Exercise requirements
Retype the listing exactly as it stands, and keep every image out.

Records for the exercise
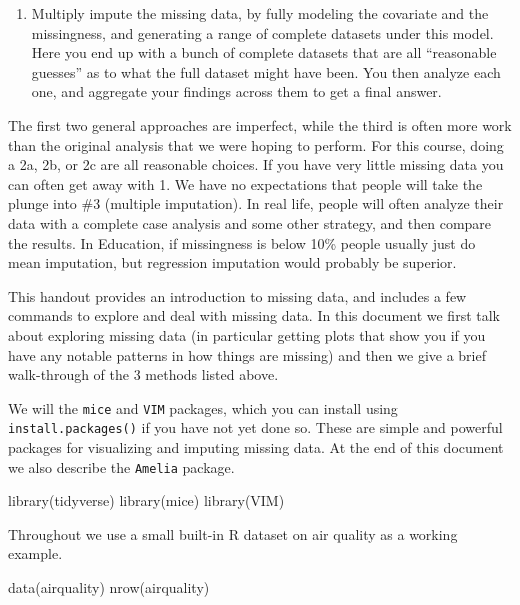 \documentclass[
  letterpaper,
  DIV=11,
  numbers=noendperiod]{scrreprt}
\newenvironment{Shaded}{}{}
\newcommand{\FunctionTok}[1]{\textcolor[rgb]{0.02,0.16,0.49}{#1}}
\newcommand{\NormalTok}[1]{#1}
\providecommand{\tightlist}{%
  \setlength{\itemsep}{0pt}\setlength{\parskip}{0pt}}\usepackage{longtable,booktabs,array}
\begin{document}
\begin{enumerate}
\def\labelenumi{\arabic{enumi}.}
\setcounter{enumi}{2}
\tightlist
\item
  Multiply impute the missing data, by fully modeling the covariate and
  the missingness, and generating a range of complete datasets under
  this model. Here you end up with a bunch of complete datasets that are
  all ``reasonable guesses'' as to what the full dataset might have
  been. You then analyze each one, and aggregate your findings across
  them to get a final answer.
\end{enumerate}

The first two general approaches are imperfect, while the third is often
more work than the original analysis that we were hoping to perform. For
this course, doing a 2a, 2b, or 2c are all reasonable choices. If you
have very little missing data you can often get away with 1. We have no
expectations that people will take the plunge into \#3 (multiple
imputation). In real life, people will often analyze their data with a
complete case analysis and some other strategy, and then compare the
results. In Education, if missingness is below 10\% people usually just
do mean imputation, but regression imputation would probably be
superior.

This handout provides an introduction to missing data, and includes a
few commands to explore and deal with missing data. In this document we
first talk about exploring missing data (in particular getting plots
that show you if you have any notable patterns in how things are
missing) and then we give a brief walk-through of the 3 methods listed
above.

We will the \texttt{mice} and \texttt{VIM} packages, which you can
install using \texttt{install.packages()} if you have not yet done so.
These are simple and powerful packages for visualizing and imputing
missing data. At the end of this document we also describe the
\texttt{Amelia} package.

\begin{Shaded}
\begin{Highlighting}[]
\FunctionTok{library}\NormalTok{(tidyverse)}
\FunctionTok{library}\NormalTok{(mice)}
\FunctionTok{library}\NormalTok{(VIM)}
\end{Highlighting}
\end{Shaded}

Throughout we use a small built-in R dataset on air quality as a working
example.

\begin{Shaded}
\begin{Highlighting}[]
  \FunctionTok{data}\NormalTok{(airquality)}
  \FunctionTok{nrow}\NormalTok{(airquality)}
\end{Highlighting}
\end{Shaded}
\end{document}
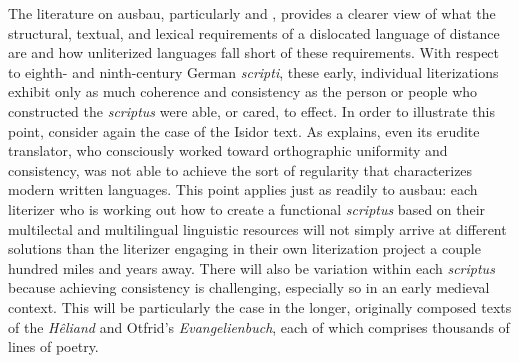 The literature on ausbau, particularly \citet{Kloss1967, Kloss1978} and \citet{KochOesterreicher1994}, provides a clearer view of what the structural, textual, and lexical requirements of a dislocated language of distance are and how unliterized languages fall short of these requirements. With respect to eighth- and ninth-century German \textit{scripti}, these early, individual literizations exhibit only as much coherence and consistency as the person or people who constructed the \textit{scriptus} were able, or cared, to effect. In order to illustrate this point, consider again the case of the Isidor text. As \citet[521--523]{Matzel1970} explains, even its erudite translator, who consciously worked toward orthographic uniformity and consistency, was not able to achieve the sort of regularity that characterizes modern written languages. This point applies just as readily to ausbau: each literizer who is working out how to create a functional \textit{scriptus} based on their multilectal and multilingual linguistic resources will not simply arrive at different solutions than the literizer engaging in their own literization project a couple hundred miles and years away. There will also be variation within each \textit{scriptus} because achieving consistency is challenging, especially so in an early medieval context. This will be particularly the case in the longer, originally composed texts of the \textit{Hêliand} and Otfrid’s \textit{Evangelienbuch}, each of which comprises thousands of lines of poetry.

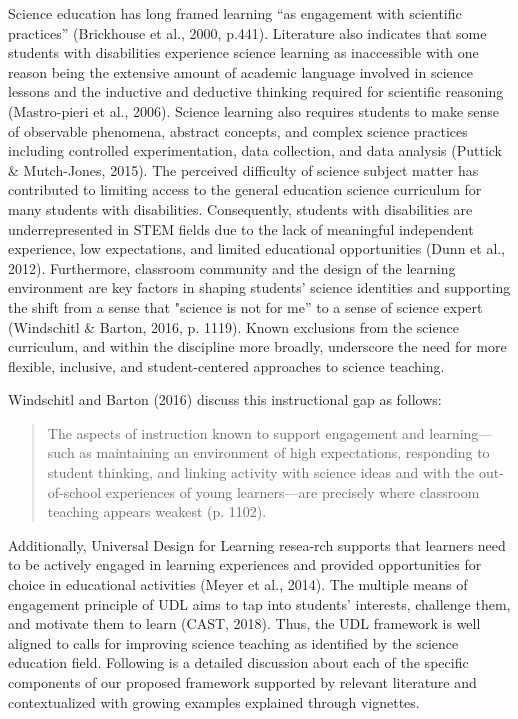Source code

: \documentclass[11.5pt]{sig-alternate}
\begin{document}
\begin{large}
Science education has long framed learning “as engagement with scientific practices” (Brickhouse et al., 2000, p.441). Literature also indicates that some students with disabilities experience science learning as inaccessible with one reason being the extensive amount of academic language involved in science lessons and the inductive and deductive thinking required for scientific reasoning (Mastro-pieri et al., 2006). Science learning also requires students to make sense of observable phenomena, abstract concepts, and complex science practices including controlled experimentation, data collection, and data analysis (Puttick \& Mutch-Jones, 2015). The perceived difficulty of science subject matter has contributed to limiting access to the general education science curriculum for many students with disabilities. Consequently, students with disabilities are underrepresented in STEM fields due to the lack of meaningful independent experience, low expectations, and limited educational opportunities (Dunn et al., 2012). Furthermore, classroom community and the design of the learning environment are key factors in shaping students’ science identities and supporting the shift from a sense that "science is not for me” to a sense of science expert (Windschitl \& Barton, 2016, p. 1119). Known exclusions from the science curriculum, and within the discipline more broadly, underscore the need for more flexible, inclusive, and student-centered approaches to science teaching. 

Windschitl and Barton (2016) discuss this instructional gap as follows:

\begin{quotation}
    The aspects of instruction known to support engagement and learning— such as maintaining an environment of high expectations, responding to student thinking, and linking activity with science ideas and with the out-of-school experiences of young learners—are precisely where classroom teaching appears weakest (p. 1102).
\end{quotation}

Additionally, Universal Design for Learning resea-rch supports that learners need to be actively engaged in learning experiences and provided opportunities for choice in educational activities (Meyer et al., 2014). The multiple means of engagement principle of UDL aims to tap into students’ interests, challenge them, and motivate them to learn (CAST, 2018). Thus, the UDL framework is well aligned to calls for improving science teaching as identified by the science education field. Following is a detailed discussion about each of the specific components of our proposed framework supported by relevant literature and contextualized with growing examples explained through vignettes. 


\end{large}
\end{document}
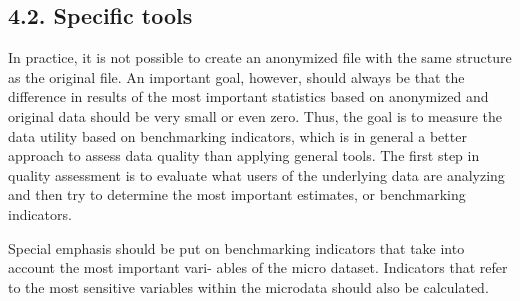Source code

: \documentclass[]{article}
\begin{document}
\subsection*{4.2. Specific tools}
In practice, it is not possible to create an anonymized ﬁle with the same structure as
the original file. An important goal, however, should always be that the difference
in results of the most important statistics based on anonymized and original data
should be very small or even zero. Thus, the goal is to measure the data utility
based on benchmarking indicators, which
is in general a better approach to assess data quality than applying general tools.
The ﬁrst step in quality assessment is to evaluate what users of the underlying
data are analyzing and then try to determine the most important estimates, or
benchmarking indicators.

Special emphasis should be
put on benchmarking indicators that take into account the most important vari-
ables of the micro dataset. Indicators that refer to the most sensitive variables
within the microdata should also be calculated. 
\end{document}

Your response
 \documentclass[
  letterpaper,
  DIV=11,
  numbers=noendperiod]{scrreprt}
\newenvironment{Shaded}{}{}
\newcommand{\FunctionTok}[1]{\textcolor[rgb]{0.02,0.16,0.49}{#1}}
\newcommand{\NormalTok}[1]{#1}
\providecommand{\tightlist}{%
  \setlength{\itemsep}{0pt}\setlength{\parskip}{0pt}}\usepackage{longtable,booktabs,array}
\begin{document}
\begin{enumerate}
\def\labelenumi{\arabic{enumi}.}
\setcounter{enumi}{2}
\tightlist
\item
  Multiply impute the missing data, by fully modeling the covariate and
  the missingness, and generating a range of complete datasets under
  this model. Here you end up with a bunch of complete datasets that are
  all ``reasonable guesses'' as to what the full dataset might have
  been. You then analyze each one, and aggregate your findings across
  them to get a final answer.
\end{enumerate}

The first two general approaches are imperfect, while the third is often
more work than the original analysis that we were hoping to perform. For
this course, doing a 2a, 2b, or 2c are all reasonable choices. If you
have very little missing data you can often get away with 1. We have no
expectations that people will take the plunge into \#3 (multiple
imputation). In real life, people will often analyze their data with a
complete case analysis and some other strategy, and then compare the
results. In Education, if missingness is below 10\% people usually just
do mean imputation, but regression imputation would probably be
superior.

This handout provides an introduction to missing data, and includes a
few commands to explore and deal with missing data. In this document we
first talk about exploring missing data (in particular getting plots
that show you if you have any notable patterns in how things are
missing) and then we give a brief walk-through of the 3 methods listed
above.

We will the \texttt{mice} and \texttt{VIM} packages, which you can
install using \texttt{install.packages()} if you have not yet done so.
These are simple and powerful packages for visualizing and imputing
missing data. At the end of this document we also describe the
\texttt{Amelia} package.

\begin{Shaded}
\begin{Highlighting}[]
\FunctionTok{library}\NormalTok{(tidyverse)}
\FunctionTok{library}\NormalTok{(mice)}
\FunctionTok{library}\NormalTok{(VIM)}
\end{Highlighting}
\end{Shaded}

Throughout we use a small built-in R dataset on air quality as a working
example.

\begin{Shaded}
\begin{Highlighting}[]
  \FunctionTok{data}\NormalTok{(airquality)}
  \FunctionTok{nrow}\NormalTok{(airquality)}
\end{Highlighting}
\end{Shaded}
\end{document}
 The literature on ausbau, particularly \citet{Kloss1967, Kloss1978} and \citet{KochOesterreicher1994}, provides a clearer view of what the structural, textual, and lexical requirements of a dislocated language of distance are and how unliterized languages fall short of these requirements. With respect to eighth- and ninth-century German \textit{scripti}, these early, individual literizations exhibit only as much coherence and consistency as the person or people who constructed the \textit{scriptus} were able, or cared, to effect. In order to illustrate this point, consider again the case of the Isidor text. As \citet[521--523]{Matzel1970} explains, even its erudite translator, who consciously worked toward orthographic uniformity and consistency, was not able to achieve the sort of regularity that characterizes modern written languages. This point applies just as readily to ausbau: each literizer who is working out how to create a functional \textit{scriptus} based on their multilectal and multilingual linguistic resources will not simply arrive at different solutions than the literizer engaging in their own literization project a couple hundred miles and years away. There will also be variation within each \textit{scriptus} because achieving consistency is challenging, especially so in an early medieval context. This will be particularly the case in the longer, originally composed texts of the \textit{Hêliand} and Otfrid’s \textit{Evangelienbuch}, each of which comprises thousands of lines of poetry.

Source code

: \documentclass[11.5pt]{sig-alternate}
\begin{document}
\begin{large}
Science education has long framed learning “as engagement with scientific practices” (Brickhouse et al., 2000, p.441). Literature also indicates that some students with disabilities experience science learning as inaccessible with one reason being the extensive amount of academic language involved in science lessons and the inductive and deductive thinking required for scientific reasoning (Mastro-pieri et al., 2006). Science learning also requires students to make sense of observable phenomena, abstract concepts, and complex science practices including controlled experimentation, data collection, and data analysis (Puttick \& Mutch-Jones, 2015). The perceived difficulty of science subject matter has contributed to limiting access to the general education science curriculum for many students with disabilities. Consequently, students with disabilities are underrepresented in STEM fields due to the lack of meaningful independent experience, low expectations, and limited educational opportunities (Dunn et al., 2012). Furthermore, classroom community and the design of the learning environment are key factors in shaping students’ science identities and supporting the shift from a sense that "science is not for me” to a sense of science expert (Windschitl \& Barton, 2016, p. 1119). Known exclusions from the science curriculum, and within the discipline more broadly, underscore the need for more flexible, inclusive, and student-centered approaches to science teaching. 

Windschitl and Barton (2016) discuss this instructional gap as follows:

\begin{quotation}
    The aspects of instruction known to support engagement and learning— such as maintaining an environment of high expectations, responding to student thinking, and linking activity with science ideas and with the out-of-school experiences of young learners—are precisely where classroom teaching appears weakest (p. 1102).
\end{quotation}

Additionally, Universal Design for Learning resea-rch supports that learners need to be actively engaged in learning experiences and provided opportunities for choice in educational activities (Meyer et al., 2014). The multiple means of engagement principle of UDL aims to tap into students’ interests, challenge them, and motivate them to learn (CAST, 2018). Thus, the UDL framework is well aligned to calls for improving science teaching as identified by the science education field. Following is a detailed discussion about each of the specific components of our proposed framework supported by relevant literature and contextualized with growing examples explained through vignettes. 


\end{large}
\end{document}
Source code

: \documentclass[]{article}
\begin{document}
\subsection*{4.2. Specific tools}
In practice, it is not possible to create an anonymized ﬁle with the same structure as
the original file. An important goal, however, should always be that the difference
in results of the most important statistics based on anonymized and original data
should be very small or even zero. Thus, the goal is to measure the data utility
based on benchmarking indicators, which
is in general a better approach to assess data quality than applying general tools.
The ﬁrst step in quality assessment is to evaluate what users of the underlying
data are analyzing and then try to determine the most important estimates, or
benchmarking indicators.

Special emphasis should be
put on benchmarking indicators that take into account the most important vari-
ables of the micro dataset. Indicators that refer to the most sensitive variables
within the microdata should also be calculated. 
\end{document}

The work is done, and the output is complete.